On Jan. 24, 2019, Netflix released a new docuseries titled, “Conversations with a Killer: The Ted Bundy Tapes.” It’s worth noting that the release date was the 30- year anniversary (to the exact day) of Bundy’s death in prison—execution via Florida State Penitentiary’s electric chair. A rather calculated move on their part, it feels as though Ted Bundy may have been forgotten about by the general public prior to the show’s debut, and the talk of the movie only adds to this sentiment.

These things considered, it makes complete sense that such topics reach far and wide, but is it possible that some of the media only adds to a killer’s notoriety? After Netflix’s release of the Bundy series, many people went to social media to express their feelings towards his looks. It seems a lot of people find Bundy super attractive.

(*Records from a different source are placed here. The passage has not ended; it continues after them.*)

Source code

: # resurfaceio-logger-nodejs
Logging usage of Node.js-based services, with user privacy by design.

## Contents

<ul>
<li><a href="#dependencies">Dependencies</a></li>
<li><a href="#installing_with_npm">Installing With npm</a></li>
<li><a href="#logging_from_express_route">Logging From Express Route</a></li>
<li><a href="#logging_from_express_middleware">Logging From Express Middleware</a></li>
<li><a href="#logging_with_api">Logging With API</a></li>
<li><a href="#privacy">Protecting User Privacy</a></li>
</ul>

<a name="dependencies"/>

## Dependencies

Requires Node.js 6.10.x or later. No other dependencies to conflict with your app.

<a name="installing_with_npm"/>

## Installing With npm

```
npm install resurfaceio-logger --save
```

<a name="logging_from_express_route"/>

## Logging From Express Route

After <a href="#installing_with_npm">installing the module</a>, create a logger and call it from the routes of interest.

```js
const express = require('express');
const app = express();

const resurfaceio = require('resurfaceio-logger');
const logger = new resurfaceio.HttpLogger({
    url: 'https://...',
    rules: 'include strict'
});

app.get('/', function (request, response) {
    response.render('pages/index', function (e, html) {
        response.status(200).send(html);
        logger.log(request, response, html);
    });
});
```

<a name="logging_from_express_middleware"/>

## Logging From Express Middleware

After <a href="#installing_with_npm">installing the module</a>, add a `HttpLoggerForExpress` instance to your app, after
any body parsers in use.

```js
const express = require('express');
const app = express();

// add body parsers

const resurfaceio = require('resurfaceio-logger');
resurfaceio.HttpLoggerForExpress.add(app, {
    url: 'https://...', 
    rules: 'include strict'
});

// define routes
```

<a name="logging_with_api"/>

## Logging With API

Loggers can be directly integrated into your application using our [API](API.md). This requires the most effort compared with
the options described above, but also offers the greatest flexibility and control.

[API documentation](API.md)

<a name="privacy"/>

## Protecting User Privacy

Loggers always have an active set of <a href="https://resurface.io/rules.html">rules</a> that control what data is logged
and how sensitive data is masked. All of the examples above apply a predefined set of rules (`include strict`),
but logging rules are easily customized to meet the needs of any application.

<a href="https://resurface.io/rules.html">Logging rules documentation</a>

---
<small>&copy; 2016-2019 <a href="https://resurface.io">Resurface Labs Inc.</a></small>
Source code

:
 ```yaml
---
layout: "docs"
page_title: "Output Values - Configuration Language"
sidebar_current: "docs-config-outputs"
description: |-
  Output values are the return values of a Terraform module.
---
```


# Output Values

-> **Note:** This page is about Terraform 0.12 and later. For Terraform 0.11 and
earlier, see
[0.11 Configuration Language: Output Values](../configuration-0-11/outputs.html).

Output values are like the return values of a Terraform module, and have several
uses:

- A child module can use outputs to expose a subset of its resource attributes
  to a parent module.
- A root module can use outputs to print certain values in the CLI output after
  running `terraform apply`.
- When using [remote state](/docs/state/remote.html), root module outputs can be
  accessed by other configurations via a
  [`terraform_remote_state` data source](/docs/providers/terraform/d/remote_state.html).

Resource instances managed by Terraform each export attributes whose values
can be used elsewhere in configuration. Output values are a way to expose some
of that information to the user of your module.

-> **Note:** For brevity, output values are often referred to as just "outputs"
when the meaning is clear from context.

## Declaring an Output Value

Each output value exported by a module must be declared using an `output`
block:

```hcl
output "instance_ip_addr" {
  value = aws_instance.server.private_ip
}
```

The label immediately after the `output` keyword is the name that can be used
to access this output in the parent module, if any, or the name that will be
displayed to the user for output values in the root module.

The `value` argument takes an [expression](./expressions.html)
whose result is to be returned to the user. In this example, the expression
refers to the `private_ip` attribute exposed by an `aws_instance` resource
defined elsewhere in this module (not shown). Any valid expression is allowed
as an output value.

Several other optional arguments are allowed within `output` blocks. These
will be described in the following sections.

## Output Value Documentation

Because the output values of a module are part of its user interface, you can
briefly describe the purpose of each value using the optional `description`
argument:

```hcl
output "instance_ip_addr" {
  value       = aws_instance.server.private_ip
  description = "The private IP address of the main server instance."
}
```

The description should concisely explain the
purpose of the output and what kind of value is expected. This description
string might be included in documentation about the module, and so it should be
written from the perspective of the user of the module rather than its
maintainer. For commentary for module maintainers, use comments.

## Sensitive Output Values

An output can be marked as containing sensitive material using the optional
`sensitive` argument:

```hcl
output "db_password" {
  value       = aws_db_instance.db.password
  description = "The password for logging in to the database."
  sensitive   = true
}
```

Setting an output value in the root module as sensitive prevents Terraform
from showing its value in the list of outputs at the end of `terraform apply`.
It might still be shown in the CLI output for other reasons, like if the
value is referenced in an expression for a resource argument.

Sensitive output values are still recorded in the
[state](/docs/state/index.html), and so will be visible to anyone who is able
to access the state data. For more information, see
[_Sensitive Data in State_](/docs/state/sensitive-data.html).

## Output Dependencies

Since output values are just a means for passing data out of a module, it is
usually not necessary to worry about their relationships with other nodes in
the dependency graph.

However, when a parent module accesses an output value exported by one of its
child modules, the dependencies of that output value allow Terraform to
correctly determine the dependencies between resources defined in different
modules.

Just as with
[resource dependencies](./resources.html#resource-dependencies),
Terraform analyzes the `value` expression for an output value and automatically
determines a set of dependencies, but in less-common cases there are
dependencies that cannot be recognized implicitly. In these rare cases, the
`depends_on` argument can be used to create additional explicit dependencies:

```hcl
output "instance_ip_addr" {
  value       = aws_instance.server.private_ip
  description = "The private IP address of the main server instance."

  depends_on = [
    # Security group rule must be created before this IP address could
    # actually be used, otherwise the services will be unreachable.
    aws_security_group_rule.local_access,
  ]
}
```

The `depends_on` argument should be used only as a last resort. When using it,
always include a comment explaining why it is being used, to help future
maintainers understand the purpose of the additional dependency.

On Jan. 28, Netflix even took to Twitter to post this statement: “I’ve seen a lot of talk about Ted Bundy’s alleged hotness and would like to gently remind everyone that there are literally THOUSANDS of hot men on the service—almost all of whom are not convicted serial murders.” The fact that people have considered him appealing is nothing new.

Ever since Bundy became public topic, many young women have found him alluring among other things. He even acquired a following of sorts—women who would come to court every day to watch the trials. With talk of the new movie on the way, there’s a growing, yet subtle concern that it will only glamorize Bundy.

Since he is often thought of as attractive or hot by many as well, Efron’s role as Bundy has been considered controversial for this same reason. Does portrayal of a deceitful killer by a conventionally handsome man sway your view of what Bundy actually did? At this point in time, some people have been able to view the new movie at the recent Sundance Film festival, and the reviews appear to be mixed so far.

In an article from The Salt Lake Tribune, the script for the film is said to be based on a memoir that was written by Bundy’s longtime girlfriend, a woman who was with Bundy around the time period of his crimes. An interesting view to consider, it sounds like the film doesn’t necessarily focus on details of Bundy’s crimes. With these elements in mind, I became curious about how other people generally felt in regard to movies about serial killers.

When asked whether he felt such films are bad or pretty alright, Morgan Manning, professor of Design, explained, “I think it’s important to be aware of some of the more nefarious things that can happen in society, and there are certainly lessons to be learned from watching content like that. It could also help us avoid taking a blind eye to things we are uncomfortable with.”

Adam Brown, a junior, provided, “I think that we can often let our own desires to be thrilled and entertained by the media we consume—losing sight that these people are actually literal murders. There’s a fine line between being on the edge of your seat and fetishizing a serial killer.” With both good points to consider, it sounds like having some awareness of the harsh reality surrounding a serial murderer’s crimes is essential.

It’s fundamentally important to recognize that anyone could secretly be a Bundy in the making. If you do love true crime, there are plenty of lessons to be learned just from hearing the stories. Netflix’s docu-series on Bundy truly is very informative yet insightful, and the movie might turn out alright. Just take it all with a grain of salt.